I had 250GB of data on a 1TB disk and had been watching my free space constantly shrinking inexplicably, with hundreds of gigabytes unaccountable. While doing some work, somehow in the space of half an hour went from 20% free to 20GB free, with the remainder.....somewhere??!?!?! and KDE issuing me a disk space warning left me with an "I've been avoiding this for weeks now and I'm about to run out of space completely and this is going to be hell to fix when I lose data" panic moment.

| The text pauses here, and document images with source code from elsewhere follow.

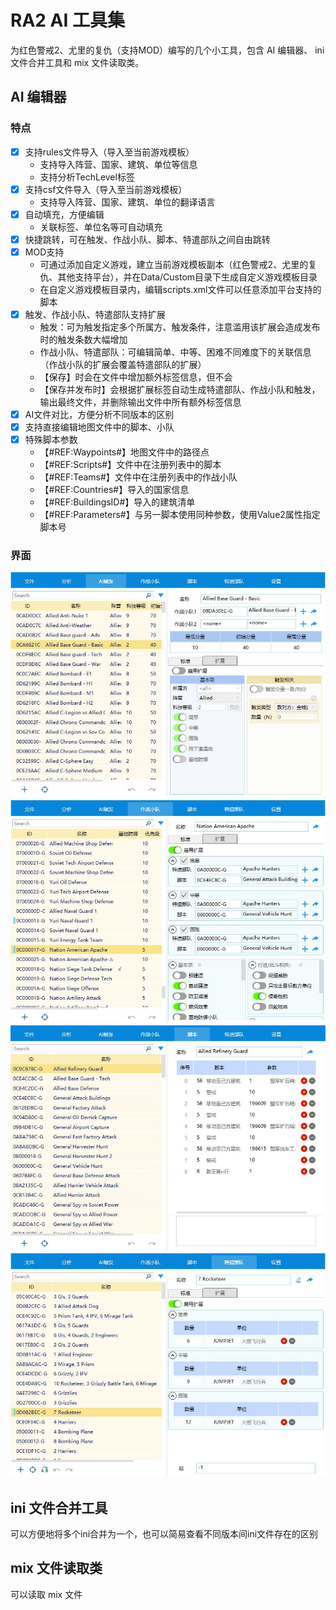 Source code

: # RA2 AI 工具集
为红色警戒2、尤里的复仇（支持MOD）编写的几个小工具，包含 AI 编辑器、 ini 文件合并工具和 mix 文件读取类。

## AI 编辑器
### 特点
- [x] 支持rules文件导入（导入至当前游戏模板）
    - 支持导入阵营、国家、建筑、单位等信息
    - 支持分析TechLevel标签
- [x] 支持csf文件导入（导入至当前游戏模板）
    - 支持导入阵营、国家、建筑、单位的翻译语言
- [x] 自动填充，方便编辑
    - 关联标签、单位名等可自动填充
- [x] 快捷跳转，可在触发、作战小队、脚本、特遣部队之间自由跳转
- [x] MOD支持
    - 可通过添加自定义游戏，建立当前游戏模板副本（红色警戒2、尤里的复仇、其他支持平台），并在Data/Custom目录下生成自定义游戏模板目录
    - 在自定义游戏模板目录内，编辑scripts.xml文件可以任意添加平台支持的脚本
- [x] 触发、作战小队、特遣部队支持扩展
    - 触发：可为触发指定多个所属方、触发条件，注意滥用该扩展会造成发布时的触发条数大幅增加
    - 作战小队、特遣部队：可编辑简单、中等、困难不同难度下的关联信息（作战小队的扩展会覆盖特遣部队的扩展）
    - 【保存】时会在文件中增加额外标签信息，但不会
    - 【保存并发布时】会根据扩展标签自动生成特遣部队、作战小队和触发，输出最终文件，并删除输出文件中所有额外标签信息
- [x] AI文件对比，方便分析不同版本的区别
- [x] 支持直接编辑地图文件中的脚本、小队
- [x] 特殊脚本参数
    - 【#REF:Waypoints#】地图文件中的路径点
    - 【#REF:Scripts#】文件中在注册列表中的脚本
    - 【#REF:Teams#】文件中在注册列表中的作战小队
    - 【#REF:Countries#】导入的国家信息
    - 【#REF:BuildingsID#】导入的建筑清单
    - 【#REF:Parameters#】与另一脚本使用同种参数，使用Value2属性指定脚本号
### 界面
![](https://github.com/saralmira/ra2-AIwidgets/blob/main/pics/prtsc01.jpg)
![](https://github.com/saralmira/ra2-AIwidgets/blob/main/pics/prtsc02.jpg)
![](https://github.com/saralmira/ra2-AIwidgets/blob/main/pics/prtsc03.jpg)
![](https://github.com/saralmira/ra2-AIwidgets/blob/main/pics/prtsc04.jpg)


## ini 文件合并工具
可以方便地将多个ini合并为一个，也可以简易查看不同版本间ini文件存在的区别

## mix 文件读取类
可以读取 mix 文件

Searching around, I too found continual recommendations to this tool on stackoverflow and reddit both, and eventually thought "Lots of people are talking about this, maybe I should give it a look". Had a little trouble getting it to mount the right volume, and when I finally did, I learned that a 90GB file with CoW disabled was being copied in full 90GB exclusive data glory, to every one of my snapshots, even if I'd only changed it by a few KB, since its CoW was disabled. Used this tool to delete the offending few dozen 90GB files and got all my mystery disk space back. Crisis averted. Created a new subvolume for the no-COW data so it wouldn't get snapshotted once an hour, and problem solved forever.

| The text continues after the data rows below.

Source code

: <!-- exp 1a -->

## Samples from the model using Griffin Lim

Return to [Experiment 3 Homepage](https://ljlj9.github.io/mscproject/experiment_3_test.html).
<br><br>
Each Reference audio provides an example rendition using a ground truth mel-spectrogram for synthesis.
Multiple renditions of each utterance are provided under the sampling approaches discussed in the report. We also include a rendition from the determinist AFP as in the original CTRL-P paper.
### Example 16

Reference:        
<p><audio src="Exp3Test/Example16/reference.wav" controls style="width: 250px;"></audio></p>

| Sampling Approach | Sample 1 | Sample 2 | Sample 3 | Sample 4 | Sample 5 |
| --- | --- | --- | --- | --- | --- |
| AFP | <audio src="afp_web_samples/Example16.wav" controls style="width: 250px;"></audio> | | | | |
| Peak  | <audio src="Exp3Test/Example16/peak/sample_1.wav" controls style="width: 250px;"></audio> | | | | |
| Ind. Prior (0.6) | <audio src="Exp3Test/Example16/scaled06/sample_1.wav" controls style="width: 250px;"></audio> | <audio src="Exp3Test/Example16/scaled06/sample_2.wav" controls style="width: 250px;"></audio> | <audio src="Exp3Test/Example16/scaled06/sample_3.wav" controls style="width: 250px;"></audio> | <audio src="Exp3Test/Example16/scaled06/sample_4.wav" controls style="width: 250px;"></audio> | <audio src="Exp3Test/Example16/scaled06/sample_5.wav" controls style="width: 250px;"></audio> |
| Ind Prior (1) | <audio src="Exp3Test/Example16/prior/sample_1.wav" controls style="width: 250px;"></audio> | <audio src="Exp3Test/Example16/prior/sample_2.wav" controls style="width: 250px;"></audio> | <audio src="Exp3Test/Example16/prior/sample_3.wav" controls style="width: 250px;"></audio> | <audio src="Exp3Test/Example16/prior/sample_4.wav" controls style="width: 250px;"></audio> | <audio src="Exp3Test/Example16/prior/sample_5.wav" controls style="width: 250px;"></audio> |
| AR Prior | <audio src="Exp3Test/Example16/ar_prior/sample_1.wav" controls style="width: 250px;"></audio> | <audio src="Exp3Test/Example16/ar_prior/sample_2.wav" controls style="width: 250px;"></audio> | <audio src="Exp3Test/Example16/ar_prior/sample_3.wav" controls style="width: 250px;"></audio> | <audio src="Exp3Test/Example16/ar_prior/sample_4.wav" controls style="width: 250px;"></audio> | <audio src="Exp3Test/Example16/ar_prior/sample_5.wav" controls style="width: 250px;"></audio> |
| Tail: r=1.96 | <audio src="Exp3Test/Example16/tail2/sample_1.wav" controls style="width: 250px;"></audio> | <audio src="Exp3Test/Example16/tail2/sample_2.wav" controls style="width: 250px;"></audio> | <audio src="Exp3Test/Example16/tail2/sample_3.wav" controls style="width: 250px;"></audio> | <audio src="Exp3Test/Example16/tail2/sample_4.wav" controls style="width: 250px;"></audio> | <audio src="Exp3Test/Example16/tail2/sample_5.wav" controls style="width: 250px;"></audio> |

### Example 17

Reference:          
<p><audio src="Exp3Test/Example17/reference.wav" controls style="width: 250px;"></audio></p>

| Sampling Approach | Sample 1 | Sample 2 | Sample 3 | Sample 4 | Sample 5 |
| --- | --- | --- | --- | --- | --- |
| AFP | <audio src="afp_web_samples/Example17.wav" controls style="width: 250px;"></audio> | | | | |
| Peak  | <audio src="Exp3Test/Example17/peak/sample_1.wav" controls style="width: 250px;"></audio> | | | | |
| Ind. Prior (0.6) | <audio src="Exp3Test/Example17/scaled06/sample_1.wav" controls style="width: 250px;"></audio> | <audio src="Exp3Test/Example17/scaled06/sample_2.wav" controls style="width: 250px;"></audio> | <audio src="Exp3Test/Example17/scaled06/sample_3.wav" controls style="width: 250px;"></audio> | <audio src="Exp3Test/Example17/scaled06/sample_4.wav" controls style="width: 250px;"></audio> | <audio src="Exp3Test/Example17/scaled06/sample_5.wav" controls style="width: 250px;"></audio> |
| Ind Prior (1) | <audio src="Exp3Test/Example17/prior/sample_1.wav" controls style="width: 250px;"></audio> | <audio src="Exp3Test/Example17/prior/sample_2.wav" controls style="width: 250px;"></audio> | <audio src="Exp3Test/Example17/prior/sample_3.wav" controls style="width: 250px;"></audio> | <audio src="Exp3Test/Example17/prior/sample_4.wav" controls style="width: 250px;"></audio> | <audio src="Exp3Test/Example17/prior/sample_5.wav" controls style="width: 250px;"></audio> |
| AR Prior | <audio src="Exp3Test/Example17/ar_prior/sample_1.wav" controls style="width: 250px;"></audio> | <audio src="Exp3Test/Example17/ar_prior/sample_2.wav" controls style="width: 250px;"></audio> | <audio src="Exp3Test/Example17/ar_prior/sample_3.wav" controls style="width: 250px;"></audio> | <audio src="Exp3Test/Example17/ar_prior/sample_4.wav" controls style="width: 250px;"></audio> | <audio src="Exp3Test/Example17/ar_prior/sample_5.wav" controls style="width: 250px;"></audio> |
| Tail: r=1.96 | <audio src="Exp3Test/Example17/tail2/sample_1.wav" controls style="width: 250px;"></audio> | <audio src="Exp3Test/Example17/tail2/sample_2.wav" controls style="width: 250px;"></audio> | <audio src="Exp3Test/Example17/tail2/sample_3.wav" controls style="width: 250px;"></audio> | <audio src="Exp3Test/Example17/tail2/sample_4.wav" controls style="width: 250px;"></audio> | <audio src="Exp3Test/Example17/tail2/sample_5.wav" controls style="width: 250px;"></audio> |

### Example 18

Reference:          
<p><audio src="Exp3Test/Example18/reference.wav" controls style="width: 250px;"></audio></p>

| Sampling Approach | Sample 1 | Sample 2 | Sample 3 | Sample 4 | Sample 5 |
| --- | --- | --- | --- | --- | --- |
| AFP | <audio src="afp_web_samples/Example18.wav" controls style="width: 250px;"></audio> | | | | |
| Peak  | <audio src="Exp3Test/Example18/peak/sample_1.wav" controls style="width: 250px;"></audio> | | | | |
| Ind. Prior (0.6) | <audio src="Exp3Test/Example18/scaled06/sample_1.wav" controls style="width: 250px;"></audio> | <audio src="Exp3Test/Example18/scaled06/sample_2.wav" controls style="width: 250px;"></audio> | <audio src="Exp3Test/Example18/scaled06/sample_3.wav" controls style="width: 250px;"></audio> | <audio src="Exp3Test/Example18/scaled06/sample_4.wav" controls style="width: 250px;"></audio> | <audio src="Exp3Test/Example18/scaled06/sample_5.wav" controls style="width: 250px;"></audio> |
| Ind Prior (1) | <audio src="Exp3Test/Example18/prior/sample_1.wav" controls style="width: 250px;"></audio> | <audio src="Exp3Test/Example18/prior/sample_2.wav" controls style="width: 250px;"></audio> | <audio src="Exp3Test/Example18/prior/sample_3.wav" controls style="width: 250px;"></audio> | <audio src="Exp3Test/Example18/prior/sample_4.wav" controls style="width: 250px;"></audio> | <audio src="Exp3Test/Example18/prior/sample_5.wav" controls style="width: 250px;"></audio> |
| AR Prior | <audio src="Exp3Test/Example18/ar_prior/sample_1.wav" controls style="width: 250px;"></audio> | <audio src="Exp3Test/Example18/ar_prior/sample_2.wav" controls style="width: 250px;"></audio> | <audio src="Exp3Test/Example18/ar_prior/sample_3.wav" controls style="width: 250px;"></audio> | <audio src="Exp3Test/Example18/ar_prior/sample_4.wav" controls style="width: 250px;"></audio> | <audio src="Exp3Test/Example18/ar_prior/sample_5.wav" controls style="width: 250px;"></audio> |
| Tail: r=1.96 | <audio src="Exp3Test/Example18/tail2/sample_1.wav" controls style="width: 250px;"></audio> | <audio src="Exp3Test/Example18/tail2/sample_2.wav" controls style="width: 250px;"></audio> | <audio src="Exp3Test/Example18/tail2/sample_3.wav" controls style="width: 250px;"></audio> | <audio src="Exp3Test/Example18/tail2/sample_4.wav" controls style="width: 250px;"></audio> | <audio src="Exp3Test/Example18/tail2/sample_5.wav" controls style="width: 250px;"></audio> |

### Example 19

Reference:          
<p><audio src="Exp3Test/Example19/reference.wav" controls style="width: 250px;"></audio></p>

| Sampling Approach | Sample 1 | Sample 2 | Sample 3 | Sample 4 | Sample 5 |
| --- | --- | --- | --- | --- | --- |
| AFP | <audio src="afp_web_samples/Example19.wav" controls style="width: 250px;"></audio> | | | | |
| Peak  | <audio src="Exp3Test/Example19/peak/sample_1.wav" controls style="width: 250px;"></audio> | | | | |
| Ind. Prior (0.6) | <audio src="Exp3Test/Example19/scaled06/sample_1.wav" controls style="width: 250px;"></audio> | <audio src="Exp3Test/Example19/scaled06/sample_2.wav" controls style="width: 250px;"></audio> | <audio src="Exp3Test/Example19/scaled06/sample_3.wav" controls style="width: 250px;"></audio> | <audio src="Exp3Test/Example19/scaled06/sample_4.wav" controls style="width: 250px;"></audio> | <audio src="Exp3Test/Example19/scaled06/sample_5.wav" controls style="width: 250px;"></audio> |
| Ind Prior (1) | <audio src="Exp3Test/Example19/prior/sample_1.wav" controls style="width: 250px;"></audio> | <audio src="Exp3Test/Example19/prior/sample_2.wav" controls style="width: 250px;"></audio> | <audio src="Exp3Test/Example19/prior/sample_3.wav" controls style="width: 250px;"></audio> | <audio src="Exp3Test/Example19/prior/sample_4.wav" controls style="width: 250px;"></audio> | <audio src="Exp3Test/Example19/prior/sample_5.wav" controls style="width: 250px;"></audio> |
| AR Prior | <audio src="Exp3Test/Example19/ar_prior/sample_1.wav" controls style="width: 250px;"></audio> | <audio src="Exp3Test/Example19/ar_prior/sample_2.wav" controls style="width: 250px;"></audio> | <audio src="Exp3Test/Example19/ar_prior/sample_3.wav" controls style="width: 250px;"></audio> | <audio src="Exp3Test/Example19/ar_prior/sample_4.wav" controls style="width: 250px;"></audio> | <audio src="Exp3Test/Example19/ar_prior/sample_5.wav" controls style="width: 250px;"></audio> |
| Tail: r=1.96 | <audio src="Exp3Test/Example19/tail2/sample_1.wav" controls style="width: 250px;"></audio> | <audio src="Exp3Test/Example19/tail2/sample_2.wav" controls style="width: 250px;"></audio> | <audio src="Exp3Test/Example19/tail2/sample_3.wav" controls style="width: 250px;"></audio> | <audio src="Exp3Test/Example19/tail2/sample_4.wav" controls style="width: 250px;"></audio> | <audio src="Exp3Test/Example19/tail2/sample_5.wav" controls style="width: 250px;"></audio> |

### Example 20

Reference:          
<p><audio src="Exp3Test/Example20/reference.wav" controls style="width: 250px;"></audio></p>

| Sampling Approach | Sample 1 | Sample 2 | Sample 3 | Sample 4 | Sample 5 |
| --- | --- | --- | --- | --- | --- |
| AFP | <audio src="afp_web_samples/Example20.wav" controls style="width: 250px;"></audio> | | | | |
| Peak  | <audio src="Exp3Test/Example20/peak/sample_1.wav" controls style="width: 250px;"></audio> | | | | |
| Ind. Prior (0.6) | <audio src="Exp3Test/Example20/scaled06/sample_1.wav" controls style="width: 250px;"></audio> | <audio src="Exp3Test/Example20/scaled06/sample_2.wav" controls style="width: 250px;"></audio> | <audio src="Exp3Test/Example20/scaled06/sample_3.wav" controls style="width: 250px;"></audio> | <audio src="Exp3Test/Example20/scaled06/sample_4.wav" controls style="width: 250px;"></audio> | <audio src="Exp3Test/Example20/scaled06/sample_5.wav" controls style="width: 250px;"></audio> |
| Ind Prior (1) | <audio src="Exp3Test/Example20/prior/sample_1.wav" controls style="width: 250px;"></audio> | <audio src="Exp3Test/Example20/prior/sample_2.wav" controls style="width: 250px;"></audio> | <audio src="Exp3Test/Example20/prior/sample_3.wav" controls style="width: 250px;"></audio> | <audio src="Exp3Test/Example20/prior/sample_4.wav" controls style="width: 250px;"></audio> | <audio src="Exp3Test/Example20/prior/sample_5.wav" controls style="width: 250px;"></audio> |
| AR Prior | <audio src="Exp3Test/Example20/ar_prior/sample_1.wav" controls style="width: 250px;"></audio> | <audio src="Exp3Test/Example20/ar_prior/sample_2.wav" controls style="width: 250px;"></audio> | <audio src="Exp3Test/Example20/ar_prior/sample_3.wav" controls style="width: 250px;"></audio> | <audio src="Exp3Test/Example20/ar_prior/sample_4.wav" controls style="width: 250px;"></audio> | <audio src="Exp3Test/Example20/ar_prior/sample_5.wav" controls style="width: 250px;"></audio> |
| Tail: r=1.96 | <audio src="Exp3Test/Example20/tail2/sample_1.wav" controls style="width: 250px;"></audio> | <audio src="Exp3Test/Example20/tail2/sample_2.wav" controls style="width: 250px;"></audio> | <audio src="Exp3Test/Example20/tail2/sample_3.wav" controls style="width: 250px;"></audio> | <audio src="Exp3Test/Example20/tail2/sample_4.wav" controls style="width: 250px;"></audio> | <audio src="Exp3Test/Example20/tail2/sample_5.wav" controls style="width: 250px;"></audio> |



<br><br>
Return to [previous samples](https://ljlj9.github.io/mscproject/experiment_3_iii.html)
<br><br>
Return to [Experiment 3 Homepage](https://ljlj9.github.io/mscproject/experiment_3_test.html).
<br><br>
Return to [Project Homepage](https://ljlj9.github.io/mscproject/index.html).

BTRFS is amazing, but if you use snapshots (isn't that kinda the whole point of it?!) the quotas are completely broken and useless, and demand disabling unless you like your machine freezing up at random.... and managing disk space without quotas and without this tool was a complete impossibility (or at least, wildly impractical).

This thing should be part of the official BTRFS tools, it's not complete without it.

You made my day, man, thank you. I don't do patreon, so I'll send you a Happy New Year and some 🤗 or 🍻 or something 😆 Jokes aside, my sincere thanks. It's not my data you saved, but my contributions to three other FOSS projects, so hopefully I've been able to pay it forward, and it will all circle back around to you one day.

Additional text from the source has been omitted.